Puck Daddy - NHL

If you're reading this, congratulations: You've survived the much-hyped Rapture from last Saturday. Either that or we've all been left behind.

Harold Camping, the 89-year-old evangelist/kook who was a bit off with his prediction of the end of days like a degenerate gambler trying to give you a tip at the horse track, has adjusted his calendar of crazy and now says the Rapture is coming on Oct. 21.

Oct. 21 just happens to coincide with the home opener for the ECHL's Las Vegas Wranglers; and if there's one thing we know about the Wranglers, it's that they sure know how to come up with original promotions.

Please recall Rod Blagojevich Night, Girl Scout and Santa-themed jersey nights, "Over 18" Night, Dick Cheney Hunting Vest Night, and ... yeah, we could go on and on about the marketing geniuses over there.

So how are they taking advantage of the re-scheduled End of the World?
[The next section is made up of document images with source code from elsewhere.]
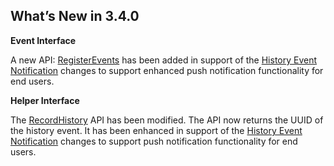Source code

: 
## What’s New in 3.4.0


**Event Interface**

A new API: [RegisterEvents][1] has been added  in support of the [History Event Notification][2] changes to support enhanced push notification functionality for end users.


**Helper Interface**

The [RecordHistory][3] API has been modified. The API now returns the UUID of the history event. It has been enhanced in support of the [History Event Notification][4] changes to support push notification functionality for end users.


[1]:	https://snap-one.github.io/docs-driverworks-api/#event-interface-registerevents
[2]:	https://snap-one.github.io/docs-driverworks-fundamentals/#events-history-event-notifications
[3]:	https://snap-one.github.io/docs-driverworks-api/#helper-interface-recordhistory
[4]:	https://snap-one.github.io/docs-driverworks-fundamentals/#events-history-event-notifications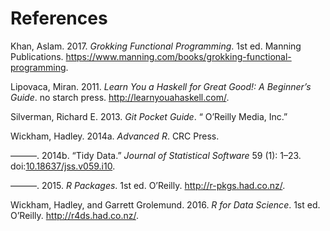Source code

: # References

Khan, Aslam. 2017. *Grokking Functional Programming*. 1st ed. Manning
Publications.
<https://www.manning.com/books/grokking-functional-programming>.

Lipovaca, Miran. 2011. *Learn You a Haskell for Great Good\!: A
Beginner’s Guide*. no starch press. <http://learnyouahaskell.com/>.

Silverman, Richard E. 2013. *Git Pocket Guide*. “ O’Reilly Media, Inc.”

Wickham, Hadley. 2014a. *Advanced R*. CRC Press.

———. 2014b. “Tidy Data.” *Journal of Statistical Software* 59 (1): 1–23.
doi:[10.18637/jss.v059.i10](https://doi.org/10.18637/jss.v059.i10).

———. 2015. *R Packages*. 1st ed. O’Reilly. <http://r-pkgs.had.co.nz/>.

Wickham, Hadley, and Garrett Grolemund. 2016. *R for Data Science*. 1st
ed. O’Reilly. <http://r4ds.had.co.nz/>.
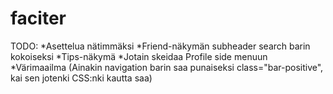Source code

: # faciter

TODO:
*Asettelua nätimmäksi
*Friend-näkymän subheader search barin kokoiseksi
*Tips-näkymä
*Jotain skeidaa Profile side menuun
*Värimaailma (Ainakin navigation barin saa punaiseksi class="bar-positive", kai sen jotenki CSS:nki kautta saa)
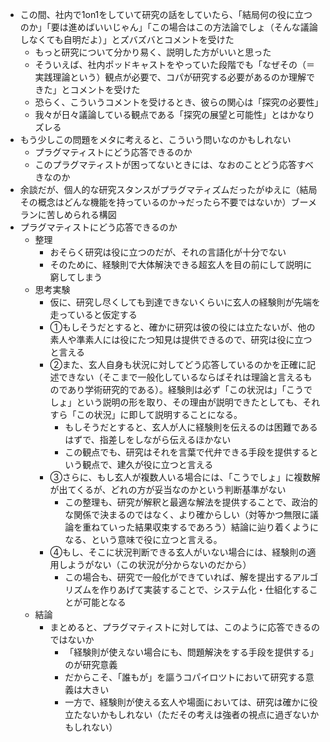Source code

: 
* この間、社内で1on1をしていて研究の話をしていたら、「結局何の役に立つのか」「要は進めばいいじゃん」「この場合はこの方法論でしょ（そんな議論しなくても自明だよ）」とズバズバとコメントを受けた
	* もっと研究について分かり易く、説明した方がいいと思った
	* そういえば、社内ポッドキャストをやっていた段階でも「なぜその（＝実践理論という）観点が必要で、コパが研究する必要があるのか理解できた」とコメントを受けた
	* 恐らく、こういうコメントを受けるとき、彼らの関心は「探究の必要性」
	* 我々が日々議論している観点である「探究の展望と可能性」とはかなりズレる
* もう少しこの問題をメタに考えると、こういう問いなのかもしれない
	* プラグマティストにどう応答できるのか
	* このプラグマティストが困ってないときには、なおのことどう応答すべきなのか
* 余談だが、個人的な研究スタンスがプラグマティズムだったがゆえに（結局その概念はどんな機能を持っているのか→だったら不要ではないか）ブーメランに苦しめられる構図
*  プラグマティストにどう応答できるのか
	* 整理
		* おそらく研究は役に立つのだが、それの言語化が十分でない
		* そのために、経験則で大体解決できる超玄人を目の前にして説明に窮してしまう
	* 思考実験
		* 仮に、研究し尽くしても到達できないくらいに玄人の経験則が先端を走っていると仮定する
		* ①もしそうだとすると、確かに研究は彼の役には立たないが、他の素人や準素人には役にたつ知見は提供できるので、研究は役に立つと言える
		* ②また、玄人自身も状況に対してどう応答しているのかを正確に記述できない（そこまで一般化しているならばそれは理論と言えるものであり学術研究的である）。経験則は必ず「この状況は」「こうでしょ」という説明の形を取り、その理由が説明できたとしても、それすら「この状況」に即して説明することになる。
			* もしそうだとすると、玄人が人に経験則を伝えるのは困難であるはずで、指差しをしながら伝えるほかない
			* この観点でも、研究はそれを言葉で代弁できる手段を提供するという観点で、建久が役に立つと言える
		* ③さらに、もし玄人が複数人いる場合には、「こうでしょ」に複数解が出てくるが、どれの方が妥当なのかという判断基準がない
			* この整理も、研究が解釈と最適な解法を提供することで、政治的な関係で決まるのではなく、より確からしい（対等かつ無限に議論を重ねていった結果収束するであろう）結論に辿り着くようになる、という意味で役に立つと言える。
		* ④もし、そこに状況判断できる玄人がいない場合には、経験則の適用しようがない（この状況が分からないのだから）
			* この場合も、研究で一般化ができていれば、解を提出するアルゴリズムを作りあげて実装することで、システム化・仕組化することが可能となる
	* 結論
		* まとめると、プラグマティストに対しては、このように応答できるのではないか
			* 「経験則が使えない場合にも、問題解決をする手段を提供する」のが研究意義
			* だからこそ、「誰もが」を謳うコパイロツトにおいて研究する意義は大きい
			* 一方で、経験則が使える玄人や場面においては、研究は確かに役立たないかもしれない（ただその考えは強者の視点に過ぎないかもしれない）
Well, it's going to be Las Vegas Wranglers "Rapture Night," featuring the final hockey game played on Earth.

"This is a low-risk proposition," said Wranglers president and COO Billy Johnson. "If it doesn't go as planned, it's not the end of the world."

The organization is still finalizing exact plans for Rapture Night at Orleans Arena, but T-shirts will be involved because, as Johnson's said, "Nothing says Rapture like a T-shirt night."